Details surrounding the highly anticipated Apple Card, Apple’s “new kind of credit card” in partnership with Goldman Sachs, were recently released. It should come as no surprise that folks were on the edge of their seats as they awaited the all things Apple Card run down. Unfortunately, overwhelming reactions from media and users seem to be, “meh.” While the card does offer cash-back rewards, its biggest selling points were around simplicity, security and ease-of-use – as opposed to more creative offers or engagement opportunities that one might expect from an innovative company like Apple.
While Apple certainly had an opportunity to open several doors by giving itself access to more customer data, we can’t help but wonder, ‘was this a missed loyalty opportunity for the tech giant,’ or ‘will it serve as a basis for better engagement opportunities in the future?’
Let’s take a closer look at the pros…
“It builds on the incredible ease and security that millions of people love about Apple Pay,” is one of Apple’s main messaging points for the Card. Smart move. A component to today’s shopping experience is all about accessibility and ease-of-use. I can foresee consumers applying for Apple Card based on this alone, as they can simply sign up directly on their iPhones and begin using the digital option once approval is received.
NO FEES! That’s right, Apple Card has no annual, cash-advance, over-the-limit or late fees, which is kind of incredible in my book. The fine print, you still want to pay off the full balance each month as interest is accrued if late payments are made. The interest estimator also piqued my interest given that it shows you how much interest you will owe, in real-time if a balance begins to add up.

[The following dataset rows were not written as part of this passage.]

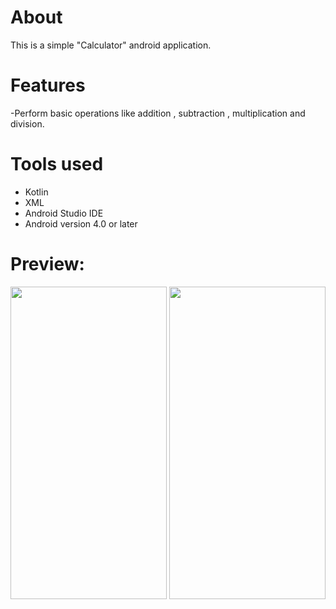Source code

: # About
This is a simple "Calculator" android application.

# Features
-Perform basic operations like addition , subtraction , multiplication and division.

# Tools used
- Kotlin
- XML
- Android Studio IDE
- Android version 4.0 or later
   
# Preview:
<img src="https://user-images.githubusercontent.com/76728433/125678897-0bdd5f8b-5de0-4ce1-8c0a-0ddcc691a2db.jpg" width="250px" height="500px"> <img src="https://user-images.githubusercontent.com/76728433/125678905-0ca8e55f-64ba-4b76-bcb0-01e4941d1463.jpg" width="250px" height="500px">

Privacy was high on the pro list, too. Apple has gone above and beyond to lock this card up tighter than Alcatraz. The tech giant shared that payments must be authorized via Face ID or Touch ID, the physical card does not have any numbers, a CVV or an expiration date and, if paying an online merchant that doesn’t accept Apple Pay, you can utilize the Wallet by generating new numbers for each transaction.
Now, the major con…
What do people receive for being loyal customers? Well, not much. As a potential Apple Card user, I would be eligible for 2% cash back on any purchases made using Apple Pay, 3% cash back on Apple products and 1% cash back on all other purchases. THAT’S IT! When looking at others in the space, the loyalty perks are below average, at best. The Verge reported that “its rivals offer sign-up bonuses while Apple doesn’t. Amazon offers 5 percent cash back on Amazon purchases and a $50 gift card when you sign up. Uber offers 4 percent on all dining as well as $100 back when you spend $500 in the first three months.”
This was a huge miss for Apple. Given the amount of choices available in today’s marketplace, turning customers into brand loyalists is already an up-hill battle. If they had done this correctly, the company not only would have been able to retain loyal Apple Pay users, but also could have easily attracted new customers via memorable, useful and competitive perks to further drive purchasing behavior and inspire greater loyalty. Those types of offers cultivate deep brand affinity in the era of choice, while further increasing revenue and profitability.
At the end of the day, millions will sign-up simply because it is Apple and others won’t because “credit cards” aren’t for them. I’ll be interested, however, to see how this plays out once Apple Card officially launches. Will Apple smarten up and truly revolutionize how payments are made? How will they do this while staying true to strong privacy promises made out of the gate? Only time will tell.